Millions of people become victims of identity theft in the United States every year, racking up $50 billion in losses. If your company is the reason that someone's information is stolen, you will lose customers, sales, and potentially your business.
While it may seem like identity theft is something that only bigger companies need to worry about, smaller companies often have less robust data security and are much more likely to be targeted. In 2012, a yarn and knitting pattern company, Knitpicks, was breached, exposing thousands of customers' information. Because the company did not notify customers promptly, many of them only found out about the breach when they discovered fraudulent charges on their cards. So as a company, what can you do to protect your customer information?
Keep Your Antivirus and Malware Protection Updated
If you are computer savvy enough to make sure all updates are installed and working properly, it is cost-efficient to purchase quality antivirus software and make sure that it's installed on all the machines in your network. You need to keep a close eye on updates, and make sure that they're installed and updated on schedule.
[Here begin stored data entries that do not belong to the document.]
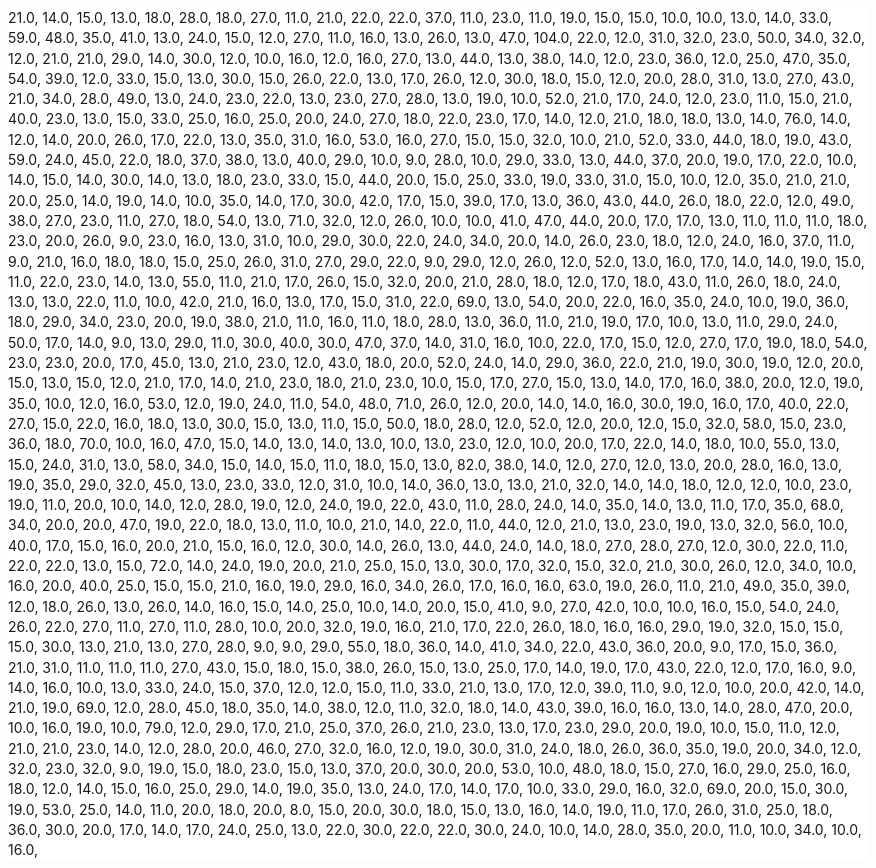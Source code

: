 21.0, 14.0, 15.0, 13.0, 18.0, 28.0, 18.0, 27.0, 11.0, 21.0, 22.0, 22.0, 37.0, 11.0, 23.0, 11.0, 19.0, 15.0, 15.0, 10.0, 10.0, 13.0, 14.0, 33.0, 59.0, 48.0, 35.0, 41.0, 13.0, 24.0, 15.0, 12.0, 27.0, 11.0, 16.0, 13.0, 26.0, 13.0, 47.0, 104.0, 22.0, 12.0, 31.0, 32.0, 23.0, 50.0, 34.0, 32.0, 12.0, 21.0, 21.0, 29.0, 14.0, 30.0, 12.0, 10.0, 16.0, 12.0, 16.0, 27.0, 13.0, 44.0, 13.0, 38.0, 14.0, 12.0, 23.0, 36.0, 12.0, 25.0, 47.0, 35.0, 54.0, 39.0, 12.0, 33.0, 15.0, 13.0, 30.0, 15.0, 26.0, 22.0, 13.0, 17.0, 26.0, 12.0, 30.0, 18.0, 15.0, 12.0, 20.0, 28.0, 31.0, 13.0, 27.0, 43.0, 21.0, 34.0, 28.0, 49.0, 13.0, 24.0, 23.0, 22.0, 13.0, 23.0, 27.0, 28.0, 13.0, 19.0, 10.0, 52.0, 21.0, 17.0, 24.0, 12.0, 23.0, 11.0, 15.0, 21.0, 40.0, 23.0, 13.0, 15.0, 33.0, 25.0, 16.0, 25.0, 20.0, 24.0, 27.0, 18.0, 22.0, 23.0, 17.0, 14.0, 12.0, 21.0, 18.0, 18.0, 13.0, 14.0, 76.0, 14.0, 12.0, 14.0, 20.0, 26.0, 17.0, 22.0, 13.0, 35.0, 31.0, 16.0, 53.0, 16.0, 27.0, 15.0, 15.0, 32.0, 10.0, 21.0, 52.0, 33.0, 44.0, 18.0, 19.0, 43.0, 59.0, 24.0, 45.0, 22.0, 18.0, 37.0, 38.0, 13.0, 40.0, 29.0, 10.0, 9.0, 28.0, 10.0, 29.0, 33.0, 13.0, 44.0, 37.0, 20.0, 19.0, 17.0, 22.0, 10.0, 14.0, 15.0, 14.0, 30.0, 14.0, 13.0, 18.0, 23.0, 33.0, 15.0, 44.0, 20.0, 15.0, 25.0, 33.0, 19.0, 33.0, 31.0, 15.0, 10.0, 12.0, 35.0, 21.0, 21.0, 20.0, 25.0, 14.0, 19.0, 14.0, 10.0, 35.0, 14.0, 17.0, 30.0, 42.0, 17.0, 15.0, 39.0, 17.0, 13.0, 36.0, 43.0, 44.0, 26.0, 18.0, 22.0, 12.0, 49.0, 38.0, 27.0, 23.0, 11.0, 27.0, 18.0, 54.0, 13.0, 71.0, 32.0, 12.0, 26.0, 10.0, 10.0, 41.0, 47.0, 44.0, 20.0, 17.0, 17.0, 13.0, 11.0, 11.0, 11.0, 18.0, 23.0, 20.0, 26.0, 9.0, 23.0, 16.0, 13.0, 31.0, 10.0, 29.0, 30.0, 22.0, 24.0, 34.0, 20.0, 14.0, 26.0, 23.0, 18.0, 12.0, 24.0, 16.0, 37.0, 11.0, 9.0, 21.0, 16.0, 18.0, 18.0, 15.0, 25.0, 26.0, 31.0, 27.0, 29.0, 22.0, 9.0, 29.0, 12.0, 26.0, 12.0, 52.0, 13.0, 16.0, 17.0, 14.0, 14.0, 19.0, 15.0, 11.0, 22.0, 23.0, 14.0, 13.0, 55.0, 11.0, 21.0, 17.0, 26.0, 15.0, 32.0, 20.0, 21.0, 28.0, 18.0, 12.0, 17.0, 18.0, 43.0, 11.0, 26.0, 18.0, 24.0, 13.0, 13.0, 22.0, 11.0, 10.0, 42.0, 21.0, 16.0, 13.0, 17.0, 15.0, 31.0, 22.0, 69.0, 13.0, 54.0, 20.0, 22.0, 16.0, 35.0, 24.0, 10.0, 19.0, 36.0, 18.0, 29.0, 34.0, 23.0, 20.0, 19.0, 38.0, 21.0, 11.0, 16.0, 11.0, 18.0, 28.0, 13.0, 36.0, 11.0, 21.0, 19.0, 17.0, 10.0, 13.0, 11.0, 29.0, 24.0, 50.0, 17.0, 14.0, 9.0, 13.0, 29.0, 11.0, 30.0, 40.0, 30.0, 47.0, 37.0, 14.0, 31.0, 16.0, 10.0, 22.0, 17.0, 15.0, 12.0, 27.0, 17.0, 19.0, 18.0, 54.0, 23.0, 23.0, 20.0, 17.0, 45.0, 13.0, 21.0, 23.0, 12.0, 43.0, 18.0, 20.0, 52.0, 24.0, 14.0, 29.0, 36.0, 22.0, 21.0, 19.0, 30.0, 19.0, 12.0, 20.0, 15.0, 13.0, 15.0, 12.0, 21.0, 17.0, 14.0, 21.0, 23.0, 18.0, 21.0, 23.0, 10.0, 15.0, 17.0, 27.0, 15.0, 13.0, 14.0, 17.0, 16.0, 38.0, 20.0, 12.0, 19.0, 35.0, 10.0, 12.0, 16.0, 53.0, 12.0, 19.0, 24.0, 11.0, 54.0, 48.0, 71.0, 26.0, 12.0, 20.0, 14.0, 14.0, 16.0, 30.0, 19.0, 16.0, 17.0, 40.0, 22.0, 27.0, 15.0, 22.0, 16.0, 18.0, 13.0, 30.0, 15.0, 13.0, 11.0, 15.0, 50.0, 18.0, 28.0, 12.0, 52.0, 12.0, 20.0, 12.0, 15.0, 32.0, 58.0, 15.0, 23.0, 36.0, 18.0, 70.0, 10.0, 16.0, 47.0, 15.0, 14.0, 13.0, 14.0, 13.0, 10.0, 13.0, 23.0, 12.0, 10.0, 20.0, 17.0, 22.0, 14.0, 18.0, 10.0, 55.0, 13.0, 15.0, 24.0, 31.0, 13.0, 58.0, 34.0, 15.0, 14.0, 15.0, 11.0, 18.0, 15.0, 13.0, 82.0, 38.0, 14.0, 12.0, 27.0, 12.0, 13.0, 20.0, 28.0, 16.0, 13.0, 19.0, 35.0, 29.0, 32.0, 45.0, 13.0, 23.0, 33.0, 12.0, 31.0, 10.0, 14.0, 36.0, 13.0, 13.0, 21.0, 32.0, 14.0, 14.0, 18.0, 12.0, 12.0, 10.0, 23.0, 19.0, 11.0, 20.0, 10.0, 14.0, 12.0, 28.0, 19.0, 12.0, 24.0, 19.0, 22.0, 43.0, 11.0, 28.0, 24.0, 14.0, 35.0, 14.0, 13.0, 11.0, 17.0, 35.0, 68.0, 34.0, 20.0, 20.0, 47.0, 19.0, 22.0, 18.0, 13.0, 11.0, 10.0, 21.0, 14.0, 22.0, 11.0, 44.0, 12.0, 21.0, 13.0, 23.0, 19.0, 13.0, 32.0, 56.0, 10.0, 40.0, 17.0, 15.0, 16.0, 20.0, 21.0, 15.0, 16.0, 12.0, 30.0, 14.0, 26.0, 13.0, 44.0, 24.0, 14.0, 18.0, 27.0, 28.0, 27.0, 12.0, 30.0, 22.0, 11.0, 22.0, 22.0, 13.0, 15.0, 72.0, 14.0, 24.0, 19.0, 20.0, 21.0, 25.0, 15.0, 13.0, 30.0, 17.0, 32.0, 15.0, 32.0, 21.0, 30.0, 26.0, 12.0, 34.0, 10.0, 16.0, 20.0, 40.0, 25.0, 15.0, 15.0, 21.0, 16.0, 19.0, 29.0, 16.0, 34.0, 26.0, 17.0, 16.0, 16.0, 63.0, 19.0, 26.0, 11.0, 21.0, 49.0, 35.0, 39.0, 12.0, 18.0, 26.0, 13.0, 26.0, 14.0, 16.0, 15.0, 14.0, 25.0, 10.0, 14.0, 20.0, 15.0, 41.0, 9.0, 27.0, 42.0, 10.0, 10.0, 16.0, 15.0, 54.0, 24.0, 26.0, 22.0, 27.0, 11.0, 27.0, 11.0, 28.0, 10.0, 20.0, 32.0, 19.0, 16.0, 21.0, 17.0, 22.0, 26.0, 18.0, 16.0, 16.0, 29.0, 19.0, 32.0, 15.0, 15.0, 15.0, 30.0, 13.0, 21.0, 13.0, 27.0, 28.0, 9.0, 9.0, 29.0, 55.0, 18.0, 36.0, 14.0, 41.0, 34.0, 22.0, 43.0, 36.0, 20.0, 9.0, 17.0, 15.0, 36.0, 21.0, 31.0, 11.0, 11.0, 11.0, 27.0, 43.0, 15.0, 18.0, 15.0, 38.0, 26.0, 15.0, 13.0, 25.0, 17.0, 14.0, 19.0, 17.0, 43.0, 22.0, 12.0, 17.0, 16.0, 9.0, 14.0, 16.0, 10.0, 13.0, 33.0, 24.0, 15.0, 37.0, 12.0, 12.0, 15.0, 11.0, 33.0, 21.0, 13.0, 17.0, 12.0, 39.0, 11.0, 9.0, 12.0, 10.0, 20.0, 42.0, 14.0, 21.0, 19.0, 69.0, 12.0, 28.0, 45.0, 18.0, 35.0, 14.0, 38.0, 12.0, 11.0, 32.0, 18.0, 14.0, 43.0, 39.0, 16.0, 16.0, 13.0, 14.0, 28.0, 47.0, 20.0, 10.0, 16.0, 19.0, 10.0, 79.0, 12.0, 29.0, 17.0, 21.0, 25.0, 37.0, 26.0, 21.0, 23.0, 13.0, 17.0, 23.0, 29.0, 20.0, 19.0, 10.0, 15.0, 11.0, 12.0, 21.0, 21.0, 23.0, 14.0, 12.0, 28.0, 20.0, 46.0, 27.0, 32.0, 16.0, 12.0, 19.0, 30.0, 31.0, 24.0, 18.0, 26.0, 36.0, 35.0, 19.0, 20.0, 34.0, 12.0, 32.0, 23.0, 32.0, 9.0, 19.0, 15.0, 18.0, 23.0, 15.0, 13.0, 37.0, 20.0, 30.0, 20.0, 53.0, 10.0, 48.0, 18.0, 15.0, 27.0, 16.0, 29.0, 25.0, 16.0, 18.0, 12.0, 14.0, 15.0, 16.0, 25.0, 29.0, 14.0, 19.0, 35.0, 13.0, 24.0, 17.0, 14.0, 17.0, 10.0, 33.0, 29.0, 16.0, 32.0, 69.0, 20.0, 15.0, 30.0, 19.0, 53.0, 25.0, 14.0, 11.0, 20.0, 18.0, 20.0, 8.0, 15.0, 20.0, 30.0, 18.0, 15.0, 13.0, 16.0, 14.0, 19.0, 11.0, 17.0, 26.0, 31.0, 25.0, 18.0, 36.0, 30.0, 20.0, 17.0, 14.0, 17.0, 24.0, 25.0, 13.0, 22.0, 30.0, 22.0, 22.0, 30.0, 24.0, 10.0, 14.0, 28.0, 35.0, 20.0, 11.0, 10.0, 34.0, 10.0, 16.0,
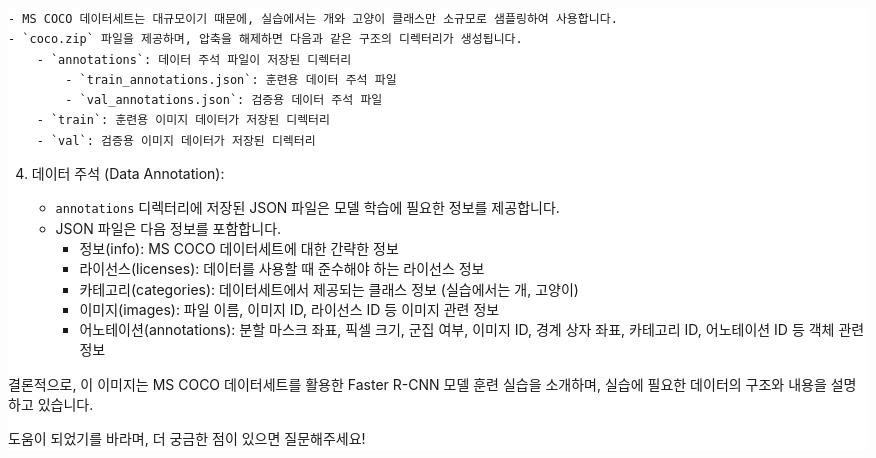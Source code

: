     - MS COCO 데이터세트는 대규모이기 때문에, 실습에서는 개와 고양이 클래스만 소규모로 샘플링하여 사용합니다.
    - `coco.zip` 파일을 제공하며, 압축을 해제하면 다음과 같은 구조의 디렉터리가 생성됩니다.
        - `annotations`: 데이터 주석 파일이 저장된 디렉터리
            - `train_annotations.json`: 훈련용 데이터 주석 파일
            - `val_annotations.json`: 검증용 데이터 주석 파일
        - `train`: 훈련용 이미지 데이터가 저장된 디렉터리
        - `val`: 검증용 이미지 데이터가 저장된 디렉터리
4. 데이터 주석 (Data Annotation):
    
    - `annotations` 디렉터리에 저장된 JSON 파일은 모델 학습에 필요한 정보를 제공합니다.
    - JSON 파일은 다음 정보를 포함합니다.
        - 정보(info): MS COCO 데이터세트에 대한 간략한 정보
        - 라이선스(licenses): 데이터를 사용할 때 준수해야 하는 라이선스 정보
        - 카테고리(categories): 데이터세트에서 제공되는 클래스 정보 (실습에서는 개, 고양이)
        - 이미지(images): 파일 이름, 이미지 ID, 라이선스 ID 등 이미지 관련 정보
        - 어노테이션(annotations): 분할 마스크 좌표, 픽셀 크기, 군집 여부, 이미지 ID, 경계 상자 좌표, 카테고리 ID, 어노테이션 ID 등 객체 관련 정보

결론적으로, 이 이미지는 MS COCO 데이터세트를 활용한 Faster R-CNN 모델 훈련 실습을 소개하며, 실습에 필요한 데이터의 구조와 내용을 설명하고 있습니다.

도움이 되었기를 바라며, 더 궁금한 점이 있으면 질문해주세요!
If you aren't comfortable managing that for your business, you can either contract with a local IT person to manage updates and service on a regular basis, or use one of the many online companies that can remotely handle IT needs.
Don't Store Information You Don't Need
In the heyday of Big Data, it seems like you should keep all the information about your customers that you can store, from the name of their great grandmother to the last five websites they visited before yours. But in reality, the more information you store, the juicier target you are, and the more you potentially have to lose.
Store only the information you have a purpose for. Get rid of the rest. After all, any information you don’t keep can’t be stolen in the event of a large breach.
Know Your Responsibilities
If you discover that any part of your system has been breached at all, the most important step you can take is to follow the reporting requirements in your state. If you're not sure what those are, you can review your state's laws at the National Conference of State Legislature. If you're not sure what to do after reviewing the state laws, contact your local chamber of commerce to ask for advice on your next step.
Losing customer information is a huge problem, but it isn’t necessarily a disaster. In the Knitpicks example cited above, the company never actually notified customers that there had been a breach. Customers realized something was up when there was a huge wash of knitting friends reporting identity fraud all at the same time in online communities. Knitpicks was identified as a common thread, and evidence of the breach was found on a state website. The company, however, responded to requests for comment by shutting down their Facebook page and eventually making a statement on their blog, which was later deleted.
If a company loses customer data, it's important that it reacts quickly to reestablish trust and empathy with its customers. It should release a plan as to how it will protect customers from identity theft (and put that plan into practice!) and work with customers to undo any damage that might have been done to their credit or finances.
Has your company ever needed to respond to a security breach? What was the most helpful thing you learned?